25 Oct How to Grow with Inventory Financing
If you have product flying off the shelves, congratulations! Establishing demand is one of the most challenging aspects of business.
But if you have products flying off the shelves, and you’re not replenishing them, you could be in trouble. Today we’re going to talk about how inventory financing can help your business prevent out of stocks, help operations run smoother, and fund your growth initiatives.
Inventory issues cost retailers trillions of dollars in lost revenue per year, yet the out of stock rate continues to hover around 8 percent. Luckily, banks and lenders offer ways for you to leverage your existing inventory into working capital. Inventory financing can help your business grow in a ton of different situations.
Here are a few of the most common scenarios where clever use of inventory financing can accelerate growth.
Maximizing revenue
You need revenue to grow, and you need inventory to earn revenue. Being out of stock can hurt your business in so many ways:
- With tons of options to purchase, consumers won’t wait for your inventory to arrive—they’ll just go somewhere else, or pick a competing brand. What’s worse, you run the risk of being remembered as the store that didn’t have what they wanted or being accused of advertising a loss leader.
- Out of stock can throw off your business intelligence efforts. Without sales data to draw from, you can’t make informed decisions about demand and purchase patterns.
- Analyzing your performance while accounting for out of stocks is more complicated, burning time, and possibly, payroll.
- It’s hard to attract new customers while out of stock, not to mention annoying your existing clientele.
Fixing your out of stock problem can be expensive, but not nearly as expensive as not fixing it. Proper inventory planning is an absolute necessity for a successful business. If cash flow is your issue, inventory financing can be a quick-and-easy solution.
Supplementing off-season months
Seasonal business can really struggle in off months to bring in revenue and maintain a steady cash flow. Cash flow issues have a way of affecting every part of your business, and they should be avoided whenever possible.
One solution is to use your inventory to get an asset-based loan to cover your expenses during the slow months. While this may not be an optimal long-term solution, it can keep your business running while you figure out where your real problems are.
Getting funding when traditional methods fail
Most banks aren’t exactly lining up to fund companies with cash flow issues, poor credit history, or that are just too small to be profitable for the bank.
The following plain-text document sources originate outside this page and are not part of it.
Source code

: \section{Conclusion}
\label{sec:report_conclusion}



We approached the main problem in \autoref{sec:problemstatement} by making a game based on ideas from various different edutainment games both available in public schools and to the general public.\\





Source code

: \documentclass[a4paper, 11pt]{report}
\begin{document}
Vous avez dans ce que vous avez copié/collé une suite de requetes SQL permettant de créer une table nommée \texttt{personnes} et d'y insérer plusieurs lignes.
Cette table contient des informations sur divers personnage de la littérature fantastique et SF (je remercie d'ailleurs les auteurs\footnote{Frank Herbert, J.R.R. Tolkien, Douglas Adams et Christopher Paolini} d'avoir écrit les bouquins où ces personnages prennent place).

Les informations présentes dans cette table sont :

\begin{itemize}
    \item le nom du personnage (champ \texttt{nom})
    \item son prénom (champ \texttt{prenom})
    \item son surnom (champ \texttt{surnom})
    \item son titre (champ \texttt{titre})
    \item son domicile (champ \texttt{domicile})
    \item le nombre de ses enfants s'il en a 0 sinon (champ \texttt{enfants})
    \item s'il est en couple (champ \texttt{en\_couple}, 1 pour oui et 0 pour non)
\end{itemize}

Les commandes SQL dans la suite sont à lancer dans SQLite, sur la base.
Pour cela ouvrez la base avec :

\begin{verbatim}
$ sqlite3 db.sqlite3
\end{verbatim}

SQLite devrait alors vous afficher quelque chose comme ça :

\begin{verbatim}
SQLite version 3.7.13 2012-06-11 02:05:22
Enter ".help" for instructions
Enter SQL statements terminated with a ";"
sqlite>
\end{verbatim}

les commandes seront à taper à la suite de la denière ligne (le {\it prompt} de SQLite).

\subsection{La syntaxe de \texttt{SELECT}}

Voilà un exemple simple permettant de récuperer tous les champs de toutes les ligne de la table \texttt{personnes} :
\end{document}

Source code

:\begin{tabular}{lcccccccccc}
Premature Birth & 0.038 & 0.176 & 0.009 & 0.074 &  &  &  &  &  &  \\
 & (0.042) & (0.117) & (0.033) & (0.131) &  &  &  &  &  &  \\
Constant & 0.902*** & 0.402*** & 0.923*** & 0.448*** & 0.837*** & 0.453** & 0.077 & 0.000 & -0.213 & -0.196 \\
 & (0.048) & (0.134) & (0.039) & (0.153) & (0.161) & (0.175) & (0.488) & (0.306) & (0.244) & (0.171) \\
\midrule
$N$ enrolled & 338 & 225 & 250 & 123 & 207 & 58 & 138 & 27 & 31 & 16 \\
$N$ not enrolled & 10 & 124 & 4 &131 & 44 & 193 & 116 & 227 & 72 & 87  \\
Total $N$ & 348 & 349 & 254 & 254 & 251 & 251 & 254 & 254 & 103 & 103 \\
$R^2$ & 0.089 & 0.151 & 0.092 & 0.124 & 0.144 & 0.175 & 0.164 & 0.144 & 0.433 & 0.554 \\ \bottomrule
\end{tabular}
Ironically, these problems are not necessarily the signs of a weak or failing business. Inventory financing provides a viable option for an asset-based loan when the traditional approach to financing won’t work.
To reiterate, using inventory financing does not mean that a business is failing or running poorly—when used properly, inventory financing can be a smarter way to grow. By leveraging your inventory and maximizing profits, you can start planning your second location, hire more staff, or expand into e-commerce.